Vielversprechende Nachwuchskicker ersetzen große Stars
Dass der SC Freiburg trotzdem mithalten kann, hat viel mit der speziellen Philosophie des Klubs zu tun, die im Kern auf drei Prinzipien fußt. Da ist vor allem die Überzeugung, nicht auf etablierte Stars zu setzen, sondern jedes Jahr aufs Neue vielversprechende Nachwuchskicker zu rekrutieren, im Idealfall sogar selbst auszubilden und so konkurrenzfähig zu bleiben. Dieses Modell funktioniert seit vielen Jahren erstaunlich gut, obwohl der Aderlass nach jeder Saison beträchtlich ist.
Aktuell ist an Defensivmann Robin Koch gut zu beobachten, wie sich Youngster im SC-Trikot rasant einen Namen machen können. Koch wurde unlängst von Joachim Löw zur Nationalmannschaft gerufen, das Interesse größerer Klubs ist längst geweckt. Anderswo fürchtet man den Weggang der besten Spieler, in Freiburg gehört er zum Geschäftsmodell, das Sportvorstand Jochen Saier und Sportdirektor Klemens Hartenbach eisern verfolgen.
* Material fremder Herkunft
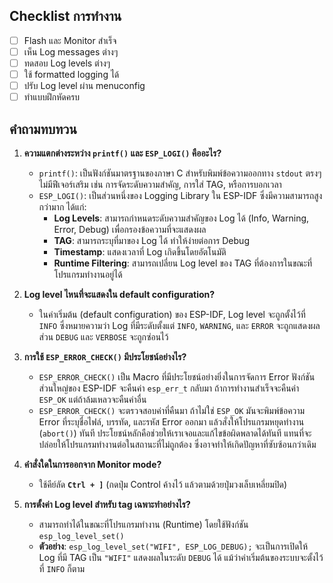 ## Checklist การทำงาน

- [ ] Flash และ Monitor สำเร็จ
- [ ] เห็น Log messages ต่างๆ
- [ ] ทดสอบ Log levels ต่างๆ
- [ ] ใช้ formatted logging ได้
- [ ] ปรับ Log level ผ่าน menuconfig
- [ ] ทำแบบฝึกหัดครบ

## คำถามทบทวน

1.  **ความแตกต่างระหว่าง `printf()` และ `ESP_LOGI()` คืออะไร?**
    *   `printf()`: เป็นฟังก์ชันมาตรฐานของภาษา C สำหรับพิมพ์ข้อความออกทาง `stdout` ตรงๆ ไม่มีฟีเจอร์เสริม เช่น การจัดระดับความสำคัญ, การใส่ TAG, หรือการบอกเวลา
    *   `ESP_LOGI()`: เป็นส่วนหนึ่งของ Logging Library ใน ESP-IDF ซึ่งมีความสามารถสูงกว่ามาก ได้แก่:
        *   **Log Levels**: สามารถกำหนดระดับความสำคัญของ Log ได้ (Info, Warning, Error, Debug) เพื่อกรองข้อความที่จะแสดงผล
        *   **TAG**: สามารถระบุที่มาของ Log ได้ ทำให้ง่ายต่อการ Debug
        *   **Timestamp**: แสดงเวลาที่ Log เกิดขึ้นโดยอัตโนมัติ
        *   **Runtime Filtering**: สามารถเปลี่ยน Log level ของ TAG ที่ต้องการในขณะที่โปรแกรมทำงานอยู่ได้

2.  **Log level ไหนที่จะแสดงใน default configuration?**
    *   ในค่าเริ่มต้น (default configuration) ของ ESP-IDF, Log level จะถูกตั้งไว้ที่ `INFO` ซึ่งหมายความว่า Log ที่มีระดับตั้งแต่ `INFO`, `WARNING`, และ `ERROR` จะถูกแสดงผล ส่วน `DEBUG` และ `VERBOSE` จะถูกซ่อนไว้

3.  **การใช้ `ESP_ERROR_CHECK()` มีประโยชน์อย่างไร?**
    *   `ESP_ERROR_CHECK()` เป็น Macro ที่มีประโยชน์อย่างยิ่งในการจัดการ Error ฟังก์ชันส่วนใหญ่ของ ESP-IDF จะคืนค่า `esp_err_t` กลับมา ถ้าการทำงานสำเร็จจะคืนค่า `ESP_OK` แต่ถ้าล้มเหลวจะคืนค่าอื่น
    *   `ESP_ERROR_CHECK()` จะตรวจสอบค่าที่คืนมา ถ้าไม่ใช่ `ESP_OK` มันจะพิมพ์ข้อความ Error ที่ระบุชื่อไฟล์, บรรทัด, และรหัส Error ออกมา แล้วสั่งให้โปรแกรมหยุดทำงาน (`abort()`) ทันที ประโยชน์หลักคือช่วยให้เราเจอและแก้ไขข้อผิดพลาดได้ทันที แทนที่จะปล่อยให้โปรแกรมทำงานต่อในสถานะที่ไม่ถูกต้อง ซึ่งอาจทำให้เกิดปัญหาที่ซับซ้อนกว่าเดิม

4.  **คำสั่งใดในการออกจาก Monitor mode?**
    *   ใช้คีย์ลัด **`Ctrl + ]`** (กดปุ่ม Control ค้างไว้ แล้วตามด้วยปุ่มวงเล็บเหลี่ยมปิด)

5.  **การตั้งค่า Log level สำหรับ tag เฉพาะทำอย่างไร?**
    *   สามารถทำได้ในขณะที่โปรแกรมทำงาน (Runtime) โดยใช้ฟังก์ชัน `esp_log_level_set()`
    *   **ตัวอย่าง**: `esp_log_level_set("WIFI", ESP_LOG_DEBUG);` จะเป็นการเปิดให้ Log ที่มี TAG เป็น `"WIFI"` แสดงผลในระดับ `DEBUG` ได้ แม้ว่าค่าเริ่มต้นของระบบจะตั้งไว้ที่ `INFO` ก็ตาม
Ein Coach mit väterlicher Strenge und pädagogischem Gespür
Zur konsequenten Nachwuchsförderung gesellen sich aber noch weitere Erfolgsfaktoren. Auf dem Spielfeld ist das die perfekte Organisation des Spiels. Christian Streich setzt insbesondere gegen starke Gegner beharrlich auf eine eher defensive Grundausrichtung, auf extreme Ballsicherheit, auf Schwarmintelligenz beim Verschieben des Abwehrverbundes und vor allem die Fähigkeit, Gelegenheiten zu Kontern, blitzschnell zu erkennen. Es ist immer wieder erstaunlich, wie sich auch spielerisch ambitionierte Teams an dieser Formation die Zähne ausbeißen.
Und trotzdem würde all das nicht funktionieren, wäre da nicht auch der Coach Christian Streich, der seit vielen Jahren all das mit väterlicher Strenge und pädagogischem Gespür zusammenhält. Der Coach mag durch den badischen Zungenschlag und die Neigung zum Privatdozenten ein wenig schrullig wirken, er steht trotzdem für alles, was den SC Freiburg ausmacht.

Jeder Spieler, der zum Sportclub wechselt, weiß, worauf er sich bei Streich verlassen kann. Darauf, dass er nicht nur als Sportler, sondern auch als junger Mensch empfangen und gesehen wird. Darauf, dass ihm Zeit zur persönlichen Entwicklung gegeben wird. Darauf, dass es ihm nicht nachgetragen wird, wenn er irgendwann weiterziehen möchte.
Und womöglich auch darauf, mit dem SC Freiburg demnächst international zu spielen. Zur Not auch nachmittags bei einem Tässchen Kaffee und Kuchen.